15 Temmuz’da tesadüfen İstanbul’da olduğunu iddia etti
FETÖ’cü Mahmut Cengiz, Türkiye’nin darbe girişimiyle ilgili FETÖ elebaşı ve sempatizanlarını suçladığını ifade etti. Ayrıca, Türkiye’nin Henri Barkey, Bernard L. Ve Bertha F. Cohen’i yani ABD’yi suçladığını belirtti. Cengiz, Barkey’e; “15 Temmuz darbe girişimi gibi zorlu bir konuyu tartışma davetimi neden kabul ettiniz?” sorusunu yöneltti. Barkey, şu şekilde cevap verdi:
“Benimle konuşmak isteyen herkesle konuşuyorum. Ben bir akademisyenim ve hayatımı çeşitli konularda konuşarak geçirdim. Bu nedenle benimle yapılan görüşme talebini asla reddetmem.”
Cengiz, Barkey’e 15 Temmuz darbe girişiminde neden İstanbul’da olduğunu sordu. Bunun üzerine Barkey, şu ifadeleri kullandı:
“O zamanlar Woodrow Wilson Center’da Ortadoğu Programının direktörüydüm. Ortadoğu ülkelerinin, yaygın olarak İran nükleer anlaşması olarak bilinen Kapsamlı Ortak Eylem Planı’nın birinci yıldönümünde nasıl gördüklerine dair bir rapor hazırlamak için hibe almıştık. Katılımcıları Amerika’ya getirmek yerine İstanbul’a davet edip toplantı yapmaya karar verdim. Ben de dahil olmak üzere, aslen Büyükadalı olan katılımcıların İstanbul’u gezmeyi sevdiklerini düşündüm. İstanbul’a karar vermemin bir başka nedeni de Büyükada’nın İstanbul’a bir saat uzaklıkta olması ve aslında bu, İstanbul’un koşuşturmacasından dolayı toplantının kesintiye uğramaması anlamına geliyordu. Splendid Hotel, 20. yüzyılın başlarında ikonoklastik bir oteldir ve adanın en iyilerinden biridir.”

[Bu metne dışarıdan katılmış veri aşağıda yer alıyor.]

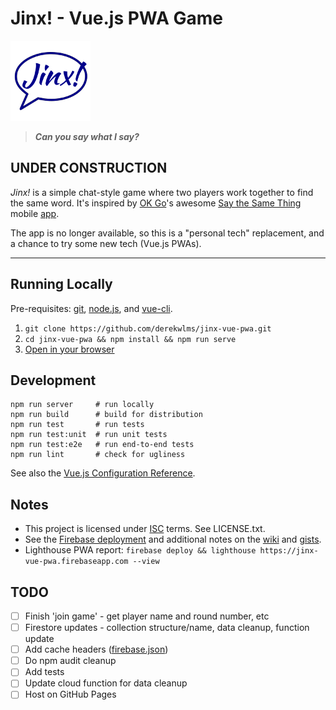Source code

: # Jinx! - Vue.js PWA Game

![Jinx!](public/images/icons/jinx-128x128.png)
> **<em>Can you say what I say?</em>**


## UNDER CONSTRUCTION

<em>Jinx!</em> is a simple chat-style game where two players work together to find the same word. It's inspired by 
[OK Go](https://okgo.net/2013/05/09/say-the-same-thing/)'s awesome 
[Say the Same Thing](http://www.shakingearthdigital.com/portfolio/say-the-same-thing/)
mobile [app](https://www.highroadtouring.com/check-out-ok-gos-new-free-game-app-say-the-same-thing/).

The app is no longer available, so this is a "personal tech" replacement,
and a chance to try some new tech (Vue.js PWAs).

---

## Running Locally

Pre-requisites: [git](https://git-scm.com/),  [node.js](https://nodejs.org), and [vue-cli](https://cli.vuejs.org/).

1. `git clone https://github.com/derekwlms/jinx-vue-pwa.git`
2. `cd jinx-vue-pwa && npm install && npm run serve`
3. [Open in your browser](http://localhost:8080)

## Development
```
npm run server     # run locally
npm run build      # build for distribution
npm run test       # run tests
npm run test:unit  # run unit tests
npm run test:e2e   # run end-to-end tests
npm run lint       # check for ugliness
```

See also the [Vue.js Configuration Reference](https://cli.vuejs.org/config/).

## Notes

- This project is licensed under [ISC](https://opensource.org/licenses/ISC) terms. See LICENSE.txt.
- See the [Firebase deployment](https://jinx-vue-pwa.firebaseapp.com) and additional notes on the [wiki](https://github.com/derekwlms/jinx-vue-pwa/wiki) and [gists](https://bitbucket.org/derekwlms/notes/src/master/jinx-vuew-pwa.MD).
- Lighthouse PWA report: `firebase deploy && lighthouse https://jinx-vue-pwa.firebaseapp.com --view`
 
## TODO
- [ ] Finish 'join game' - get player name and round number, etc
- [ ] Firestore updates -  collection structure/name, data cleanup, function update
- [ ] Add cache headers ([firebase.json](https://github.com/derekwlms/kudos-ionic-pwa/blob/master/firebase.json))
- [ ] Do npm audit cleanup
- [ ] Add tests
- [ ] Update cloud function for data cleanup
- [ ] Host on GitHub Pages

Oteldeki telefon görüşmelerini aklamaya çalıştı
Henri Barkey‘in GSM hattının HTS kayıtlarının incelenmesiyle 15 Temmuz darbe girişimi gecesi saat 05.00’e kadar ABD, İngiltere ve Fransa’ya kayıtlı birçok telefon ile irtibat kurduğu tespit edilmişti. FETÖ’cü Mahmut Cengiz, Barkey’e darbecilerin yurt dışı bağlantılarını sağlamak için sabaha kadar otelde telefon görüşmesi yapıp yapmadığını sordu. Barkey şunları kaydetti:
“Darbe girişimi haberleri dünyaya yayılmaya başlayınca CNN International başta olmak üzere birçok gazeteci ve medya kuruluşu benden Türkiye’de olup bitenler hakkında yorum yapmamı istedi. Bana ulaştıklarında İstanbul’da olduğumu bilmiyorlardı. Saat farkı vardı ve İstanbul’da cumartesi sabahı erkendi ama beni aradıklarında Amerika Birleşik Devletleri’nde Cuma akşamıydı. Bu yüzden aramalarına cevap vermek zorunda kaldım. Tabii ki, Türkiye’de önemli bir olay olurken, doğal olarak gelişen olayları izlemek için uyanıktım ve sadece çağrıları alıp cevaplamakla kalmıyordum. Beni genel olarak Türkiye konusunda uzman olarak tanıyan birçok gazetecinin bana ulaşmak istemesi doğaldı. Ancak, bu dava hakkında istediğinizi temel alarak hikayeler oluşturabilirsiniz.”
“Bir hikaye uydurdular”
Barkey, kendisine yöneltilen suçlamalarla ilgili şu ifadeleri kullandı:
“Neden ben? ABD’yi suçlamak ve bir Amerikalıyı işaret etmek istediler. Bir hikaye uydurdular ama bu teorinin bu kadar büyük olacağını düşünmediler. Ancak AKP ve Erdoğan hükümetinin iddiaları tek bir tesadüfe dayanıyordu ve o da ‘Henri Barkey o gün Türkiye’deydi’ idi. İstanbul’u sık sık ziyaret ederdim. Akademisyen olarak odaklandığım alanlardan biri de Türkiye. Türkiye ile ilgili çok sayıda makalem ve kitabım var. Benim hakkımda o kadar abartılı ve inanılması güç hikayeler uydurmuşlar ki, sosyal medya kullanıcıları ve ‘gazeteciler’ sürekli onlara bel bağlamış ve her türlü eylemle itham etmişler. Hükümet, Türk halkının bu hikayelere inanmasını istiyor ve ne yazık ki birçoğu inanıyor. Bu arada Osman Kavala’nın beni ilgilendiren bir iddianamesi daha vardı. Okuyunca saçınızı yolmak istiyorsunuz. Bütün sözde deliller uydurma olduğu için Türk yetkililerin böyle saçma sapan bir iddianame yazması utanç verici.”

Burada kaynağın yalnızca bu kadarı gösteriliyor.